Nesse cenário, os relatórios de tendências emergem como uma das ferramentas privilegiadas de embasamento para tomada de decisões em distintos contextos corporativos. A pesquisa de tendências, por exemplo, busca prever padrões de comportamento futuros a partir da análise das práticas e necessidades atuais dos consumidores ou usuários de produtos e serviços.

Na prática, entretanto, quando o objetivo é identificar tendências que possam embasar ações de valor para o negócio, o que se espera de um relatório de previsões nem sempre corresponde ao que esse tipo de material se propõe a entregar.

Porque a pesquisa de tendências pode ajudar as organizações no mapeamento de determinadas necessidades e valores, isso se for lida como o que de fato é: um material que busca compreender a situação atual do mercado e fazer previsões a partir de um olhar generalista.

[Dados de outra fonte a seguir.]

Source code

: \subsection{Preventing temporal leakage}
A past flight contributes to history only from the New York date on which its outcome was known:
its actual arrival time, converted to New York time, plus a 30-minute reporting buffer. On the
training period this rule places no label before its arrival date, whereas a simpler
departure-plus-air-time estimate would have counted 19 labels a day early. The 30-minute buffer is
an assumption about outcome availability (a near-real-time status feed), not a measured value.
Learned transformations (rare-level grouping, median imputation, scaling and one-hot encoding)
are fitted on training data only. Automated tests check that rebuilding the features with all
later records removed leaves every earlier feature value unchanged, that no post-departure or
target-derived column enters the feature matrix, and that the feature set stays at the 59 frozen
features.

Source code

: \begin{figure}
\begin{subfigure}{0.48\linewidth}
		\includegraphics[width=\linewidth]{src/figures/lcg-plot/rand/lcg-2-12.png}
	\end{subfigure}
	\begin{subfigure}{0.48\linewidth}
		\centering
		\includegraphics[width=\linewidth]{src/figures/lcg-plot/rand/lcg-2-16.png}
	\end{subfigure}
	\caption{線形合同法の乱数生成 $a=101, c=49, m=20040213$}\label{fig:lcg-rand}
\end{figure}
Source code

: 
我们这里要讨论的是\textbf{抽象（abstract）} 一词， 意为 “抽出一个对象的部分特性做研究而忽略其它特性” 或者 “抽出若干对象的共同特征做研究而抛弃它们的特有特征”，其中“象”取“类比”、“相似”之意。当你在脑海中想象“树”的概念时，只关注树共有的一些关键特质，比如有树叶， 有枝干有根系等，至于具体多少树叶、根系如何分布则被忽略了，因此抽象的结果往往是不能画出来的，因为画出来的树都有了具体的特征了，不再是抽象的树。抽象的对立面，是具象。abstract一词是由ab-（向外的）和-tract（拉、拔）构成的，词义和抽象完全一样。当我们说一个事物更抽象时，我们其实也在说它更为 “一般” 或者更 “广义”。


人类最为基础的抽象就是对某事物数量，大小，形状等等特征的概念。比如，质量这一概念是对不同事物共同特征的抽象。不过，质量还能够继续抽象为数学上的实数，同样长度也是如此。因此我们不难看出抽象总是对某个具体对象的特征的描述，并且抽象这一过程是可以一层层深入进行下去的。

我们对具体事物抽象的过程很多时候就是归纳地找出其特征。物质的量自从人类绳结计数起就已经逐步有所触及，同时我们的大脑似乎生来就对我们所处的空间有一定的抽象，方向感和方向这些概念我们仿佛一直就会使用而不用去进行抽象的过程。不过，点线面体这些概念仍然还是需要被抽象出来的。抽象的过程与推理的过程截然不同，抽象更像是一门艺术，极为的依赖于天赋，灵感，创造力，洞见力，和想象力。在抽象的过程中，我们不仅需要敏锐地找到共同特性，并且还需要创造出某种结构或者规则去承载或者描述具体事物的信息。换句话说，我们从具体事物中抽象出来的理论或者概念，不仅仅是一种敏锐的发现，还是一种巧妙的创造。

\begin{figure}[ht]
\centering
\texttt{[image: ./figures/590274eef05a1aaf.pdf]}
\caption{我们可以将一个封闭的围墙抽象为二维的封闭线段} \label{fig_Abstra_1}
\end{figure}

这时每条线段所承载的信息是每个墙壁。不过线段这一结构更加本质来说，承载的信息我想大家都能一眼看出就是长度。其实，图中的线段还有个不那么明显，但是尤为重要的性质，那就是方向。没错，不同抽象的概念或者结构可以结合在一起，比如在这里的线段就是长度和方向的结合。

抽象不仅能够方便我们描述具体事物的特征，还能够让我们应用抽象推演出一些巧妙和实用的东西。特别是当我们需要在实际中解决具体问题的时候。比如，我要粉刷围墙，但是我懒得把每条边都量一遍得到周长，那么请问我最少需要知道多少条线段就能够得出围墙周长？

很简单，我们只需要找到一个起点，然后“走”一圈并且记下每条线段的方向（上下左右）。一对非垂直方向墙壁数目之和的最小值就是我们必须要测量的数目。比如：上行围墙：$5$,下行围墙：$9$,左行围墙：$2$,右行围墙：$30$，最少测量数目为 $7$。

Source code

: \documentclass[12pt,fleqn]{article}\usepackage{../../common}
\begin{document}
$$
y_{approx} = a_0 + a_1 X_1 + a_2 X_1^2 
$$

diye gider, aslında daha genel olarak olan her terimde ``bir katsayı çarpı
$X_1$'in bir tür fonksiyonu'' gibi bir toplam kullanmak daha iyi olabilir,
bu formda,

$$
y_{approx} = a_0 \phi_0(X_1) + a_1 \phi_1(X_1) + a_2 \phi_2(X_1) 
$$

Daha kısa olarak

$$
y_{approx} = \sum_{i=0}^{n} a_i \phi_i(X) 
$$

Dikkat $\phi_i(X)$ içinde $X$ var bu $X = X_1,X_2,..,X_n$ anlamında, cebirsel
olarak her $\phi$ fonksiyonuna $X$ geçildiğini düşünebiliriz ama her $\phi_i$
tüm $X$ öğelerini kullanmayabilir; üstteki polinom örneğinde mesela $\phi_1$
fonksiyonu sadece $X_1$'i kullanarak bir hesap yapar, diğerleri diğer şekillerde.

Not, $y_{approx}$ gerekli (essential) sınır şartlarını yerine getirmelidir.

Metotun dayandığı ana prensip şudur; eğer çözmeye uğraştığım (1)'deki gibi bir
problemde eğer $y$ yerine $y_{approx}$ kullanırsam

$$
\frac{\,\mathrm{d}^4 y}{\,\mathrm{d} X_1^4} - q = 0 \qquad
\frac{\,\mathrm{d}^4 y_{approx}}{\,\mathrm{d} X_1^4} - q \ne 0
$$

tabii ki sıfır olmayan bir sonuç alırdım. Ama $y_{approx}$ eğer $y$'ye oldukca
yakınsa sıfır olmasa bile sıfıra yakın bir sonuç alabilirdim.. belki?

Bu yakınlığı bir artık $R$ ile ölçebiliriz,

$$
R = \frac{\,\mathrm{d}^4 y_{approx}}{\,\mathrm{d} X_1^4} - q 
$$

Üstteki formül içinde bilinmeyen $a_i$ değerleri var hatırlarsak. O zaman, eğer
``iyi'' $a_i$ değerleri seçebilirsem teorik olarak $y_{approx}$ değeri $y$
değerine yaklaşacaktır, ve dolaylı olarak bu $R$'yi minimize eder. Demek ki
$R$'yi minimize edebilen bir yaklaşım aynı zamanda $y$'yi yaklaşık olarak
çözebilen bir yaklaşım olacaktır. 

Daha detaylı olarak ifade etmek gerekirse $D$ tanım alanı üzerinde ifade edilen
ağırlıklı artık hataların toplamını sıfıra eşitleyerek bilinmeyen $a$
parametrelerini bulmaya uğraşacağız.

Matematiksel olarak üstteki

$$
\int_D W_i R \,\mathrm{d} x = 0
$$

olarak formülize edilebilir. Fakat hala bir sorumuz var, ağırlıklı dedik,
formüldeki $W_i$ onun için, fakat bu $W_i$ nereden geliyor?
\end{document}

O fato é que os relatórios em questão, em sua pretensão universalista, apresentam tendências sem pessoas, análises desencarnadas de relações que são, de fato, mediadas por sujeitos. O resultado é um “fetiche geracional”, ou seja, a atribuição de poderes quase “divinos” ou “sobrenaturais” a categorias geracionais como Geração Z, Millennials ou Baby Boomers. 

Em crítica recente aos métodos utilizados nos relatórios de projeção, o sociólogo e atual head de previsões do Reddit, Matt Klein, aponta que muitos deles apenas repetem palavras-chave já publicadas em relatórios anteriores, ano após ano, apresentando seus resultados como inéditos.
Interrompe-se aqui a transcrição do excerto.